Film score by Marc Streitenfeld
- Released: May 15, 2012 (iTunes) June 4, 2012 (Audio CD) (UK) June 12, 2012 (Audio CD) (US)
- Recorded: Abbey Road Studios
- Genre: Soundtrack
- Length: 57:07
- Labels: Sony Classical; Fox Music;

= Prometheus (soundtrack) =

Prometheus: Original Motion Picture Soundtrack is an original motion picture soundtrack album for the 2012 science fiction film, Prometheus. Written by German composer Marc Streitenfeld, the soundtrack also features two supplemental pieces by English composer Harry Gregson-Williams, and it was conducted by Ben Foster.

Professional ratings
Review scores
| Source | Rating |
| Filmtracks | Star |

==Development==

Marc Streitenfeld is a frequent collaborator with Ridley Scott. The Prometheus project becoming the fifth collaboration between the composer and the director. The score was recorded over one week with a 90-piece orchestra at Abbey Road Studios in London, England, where it was also processed by Scott after the fact. Streitenfeld began coming up with ideas for the score after reading the script prior to the commencement of filming.

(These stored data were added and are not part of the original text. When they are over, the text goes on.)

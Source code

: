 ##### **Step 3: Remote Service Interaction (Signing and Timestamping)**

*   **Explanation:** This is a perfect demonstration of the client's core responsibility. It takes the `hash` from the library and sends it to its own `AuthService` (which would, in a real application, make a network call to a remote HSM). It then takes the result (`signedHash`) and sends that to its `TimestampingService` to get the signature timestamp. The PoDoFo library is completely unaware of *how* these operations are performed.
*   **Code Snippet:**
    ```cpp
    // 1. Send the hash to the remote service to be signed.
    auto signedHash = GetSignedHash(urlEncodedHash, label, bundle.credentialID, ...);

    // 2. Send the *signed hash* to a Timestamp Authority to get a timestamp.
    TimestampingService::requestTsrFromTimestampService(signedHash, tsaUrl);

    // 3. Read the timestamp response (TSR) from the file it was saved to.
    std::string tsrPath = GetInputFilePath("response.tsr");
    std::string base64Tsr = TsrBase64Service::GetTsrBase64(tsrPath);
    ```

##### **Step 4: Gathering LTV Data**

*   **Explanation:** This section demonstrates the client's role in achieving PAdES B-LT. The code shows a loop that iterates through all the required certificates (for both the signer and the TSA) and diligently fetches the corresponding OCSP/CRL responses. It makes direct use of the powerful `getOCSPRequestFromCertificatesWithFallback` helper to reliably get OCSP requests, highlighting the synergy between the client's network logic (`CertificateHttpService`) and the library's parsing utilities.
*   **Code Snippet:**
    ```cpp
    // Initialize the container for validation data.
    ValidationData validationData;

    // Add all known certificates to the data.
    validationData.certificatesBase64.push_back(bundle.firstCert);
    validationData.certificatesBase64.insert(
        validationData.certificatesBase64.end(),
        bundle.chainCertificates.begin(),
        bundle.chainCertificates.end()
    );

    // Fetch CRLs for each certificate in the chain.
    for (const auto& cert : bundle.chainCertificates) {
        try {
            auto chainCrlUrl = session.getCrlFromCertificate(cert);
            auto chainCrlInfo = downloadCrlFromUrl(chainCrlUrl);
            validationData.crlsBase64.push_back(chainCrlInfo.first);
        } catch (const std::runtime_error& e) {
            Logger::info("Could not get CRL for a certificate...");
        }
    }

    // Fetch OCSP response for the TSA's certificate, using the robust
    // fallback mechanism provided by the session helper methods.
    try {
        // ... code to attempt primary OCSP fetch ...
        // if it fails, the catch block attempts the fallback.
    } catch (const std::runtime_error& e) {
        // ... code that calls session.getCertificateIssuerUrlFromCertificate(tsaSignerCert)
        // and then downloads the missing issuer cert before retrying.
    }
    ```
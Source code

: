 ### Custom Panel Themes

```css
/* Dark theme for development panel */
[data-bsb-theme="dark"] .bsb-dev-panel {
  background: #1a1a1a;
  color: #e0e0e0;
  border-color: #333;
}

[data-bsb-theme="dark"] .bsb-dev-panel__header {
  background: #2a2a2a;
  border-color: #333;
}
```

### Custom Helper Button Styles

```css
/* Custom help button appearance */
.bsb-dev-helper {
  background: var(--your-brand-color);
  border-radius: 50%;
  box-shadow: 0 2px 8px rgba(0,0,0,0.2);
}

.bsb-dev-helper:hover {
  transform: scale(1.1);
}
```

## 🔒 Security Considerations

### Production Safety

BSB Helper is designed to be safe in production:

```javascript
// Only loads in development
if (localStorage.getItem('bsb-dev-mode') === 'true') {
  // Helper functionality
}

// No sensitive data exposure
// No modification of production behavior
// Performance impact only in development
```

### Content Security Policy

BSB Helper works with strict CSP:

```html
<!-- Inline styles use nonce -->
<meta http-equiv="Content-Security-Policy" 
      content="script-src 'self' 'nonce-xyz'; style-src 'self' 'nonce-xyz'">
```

To create an "unsettling" sound, he provided the orchestra with reversed music sheets to have them play segments of the score backwards, before then digitally reversing it. The track "Friend from the Past" reprises Jerry Goldsmith's original main title from the Alien soundtrack.

==Release==
The Prometheus soundtrack album was released on iTunes on 15 May 2012 and in audio CD on June 4 in the United Kingdom. It was released in the United States on June 12.

==Track listing==
All music is by Streitenfeld, with the exception of the two supplemental score tracks by Gregson-Williams as noted.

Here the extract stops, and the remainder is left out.